Dari Abu Jamrah, dia berkata, "Saya pernah menjadi penerjemah Abdullāh bin
Abbas di antara orang banyak, tiba-tiba ia didatangi oleh seorang wanita seraya
bertanya tentang Nabiidzi Al Jarri (minuman keras). Ibnu Abbas menjawab, "Bahwasanya
para utusan Abdul Qais mendatangi Rasūlullāh SAW, kemudian beliau bertanya, "Siapa
para utusan ini? atau dari suku apa? " Mereka menjawab, "Kami dari suku Rabi'ah,"
beliau berkata, "Selamat datang para utusan, jangan merasa hina atau menyesal."
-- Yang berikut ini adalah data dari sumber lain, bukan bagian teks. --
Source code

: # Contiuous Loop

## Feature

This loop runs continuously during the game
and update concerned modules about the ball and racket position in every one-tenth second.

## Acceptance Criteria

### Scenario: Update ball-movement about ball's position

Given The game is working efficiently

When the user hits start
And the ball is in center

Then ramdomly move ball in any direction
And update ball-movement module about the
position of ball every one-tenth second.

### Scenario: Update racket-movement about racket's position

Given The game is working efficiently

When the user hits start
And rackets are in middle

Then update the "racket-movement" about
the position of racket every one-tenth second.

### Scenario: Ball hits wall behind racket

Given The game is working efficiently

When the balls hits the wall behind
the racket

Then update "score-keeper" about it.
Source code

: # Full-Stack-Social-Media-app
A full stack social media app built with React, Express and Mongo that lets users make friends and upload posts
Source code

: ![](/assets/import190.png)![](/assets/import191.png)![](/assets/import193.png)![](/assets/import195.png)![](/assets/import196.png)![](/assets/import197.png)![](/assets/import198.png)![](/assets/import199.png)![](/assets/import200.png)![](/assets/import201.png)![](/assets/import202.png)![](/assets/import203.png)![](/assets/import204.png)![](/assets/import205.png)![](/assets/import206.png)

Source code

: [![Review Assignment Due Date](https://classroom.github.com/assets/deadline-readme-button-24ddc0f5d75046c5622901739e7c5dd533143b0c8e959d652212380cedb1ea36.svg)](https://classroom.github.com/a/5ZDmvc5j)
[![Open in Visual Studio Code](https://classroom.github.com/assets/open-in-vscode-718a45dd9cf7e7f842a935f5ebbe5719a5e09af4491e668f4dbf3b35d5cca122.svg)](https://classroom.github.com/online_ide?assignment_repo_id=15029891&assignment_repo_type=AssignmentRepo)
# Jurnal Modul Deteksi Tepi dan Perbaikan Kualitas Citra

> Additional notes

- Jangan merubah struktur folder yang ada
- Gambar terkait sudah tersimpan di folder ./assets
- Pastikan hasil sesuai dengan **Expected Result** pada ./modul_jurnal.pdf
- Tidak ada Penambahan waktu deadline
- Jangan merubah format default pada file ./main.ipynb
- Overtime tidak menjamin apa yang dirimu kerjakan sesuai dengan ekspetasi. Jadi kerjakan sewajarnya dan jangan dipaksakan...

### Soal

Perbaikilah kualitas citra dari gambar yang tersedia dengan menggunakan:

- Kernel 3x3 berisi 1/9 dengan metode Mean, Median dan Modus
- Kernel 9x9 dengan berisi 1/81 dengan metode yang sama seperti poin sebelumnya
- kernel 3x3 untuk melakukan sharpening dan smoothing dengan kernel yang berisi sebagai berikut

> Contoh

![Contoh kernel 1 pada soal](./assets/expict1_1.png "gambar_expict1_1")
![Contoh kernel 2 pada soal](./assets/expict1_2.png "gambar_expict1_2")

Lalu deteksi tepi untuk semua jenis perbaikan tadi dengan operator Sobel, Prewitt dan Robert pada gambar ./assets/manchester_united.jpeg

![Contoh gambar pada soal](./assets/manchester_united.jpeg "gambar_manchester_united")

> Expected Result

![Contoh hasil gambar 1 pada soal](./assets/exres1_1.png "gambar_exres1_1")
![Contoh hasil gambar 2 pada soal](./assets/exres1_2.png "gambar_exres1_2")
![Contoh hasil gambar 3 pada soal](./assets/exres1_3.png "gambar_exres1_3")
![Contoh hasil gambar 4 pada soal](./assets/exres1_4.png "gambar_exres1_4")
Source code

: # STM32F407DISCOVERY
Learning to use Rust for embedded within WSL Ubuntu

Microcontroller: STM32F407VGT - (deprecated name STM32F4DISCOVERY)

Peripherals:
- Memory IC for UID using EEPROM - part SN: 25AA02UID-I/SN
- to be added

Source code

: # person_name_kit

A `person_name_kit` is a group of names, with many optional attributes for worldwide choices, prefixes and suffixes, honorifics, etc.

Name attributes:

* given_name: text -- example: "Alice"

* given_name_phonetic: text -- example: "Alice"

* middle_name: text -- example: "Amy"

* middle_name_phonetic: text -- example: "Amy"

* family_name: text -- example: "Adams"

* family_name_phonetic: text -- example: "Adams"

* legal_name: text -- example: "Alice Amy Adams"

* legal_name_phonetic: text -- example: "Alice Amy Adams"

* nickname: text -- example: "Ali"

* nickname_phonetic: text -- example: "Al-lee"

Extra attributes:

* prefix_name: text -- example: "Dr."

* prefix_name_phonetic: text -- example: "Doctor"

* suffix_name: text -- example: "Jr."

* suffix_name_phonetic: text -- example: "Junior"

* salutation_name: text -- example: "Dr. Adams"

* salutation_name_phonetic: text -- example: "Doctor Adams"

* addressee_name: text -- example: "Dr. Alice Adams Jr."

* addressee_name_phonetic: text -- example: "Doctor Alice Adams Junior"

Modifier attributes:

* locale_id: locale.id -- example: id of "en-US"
Mereka berkata, "Wahai Rasūlullāh bahwasanya kami datang dari daerah yang sangat
jauh, dan antara tempat kami dan tempat engkau terdapat perkampungan kafir dari
suku Mudhar. Kami tidak bisa mendatangi engkau kecuali pada bulan Haram, oleh
karena itu tunjukilah kepada kami suatu perkara jelas yang akan kami sampaikan
pada kaum yang berada di tempat kami, serta dengannya kami masuk surga." Ibnu
Abbas berkata, "Lalu Beliau memerintahkan mereka 4 (empat) perkara dan melarang
mereka dari 4 (empat) perkara, beliau memerintahkan mereka untuk beriman kepada
Allāh SWT semata. Beliau bertanya, "Tahukah kalian, apa hakikat iman kepada
Allāh SWT?" Mereka menjawab, "Allāh dan Rasul-Nya Iebih mengetahui?" Beliau
menjawab, "(Yaitu) Persaksian bahwasanya Tiada Tuhan Selain Allāh SWT, dan (persaksian
pula) bahwasanya Muhammad adalah Utusan Allāh SWT, serta mendirikan Shalat,
menunaikan Zakat, Puasa di bulan Ramadhan dan engkau menyerahkan 1/5 (seperlima)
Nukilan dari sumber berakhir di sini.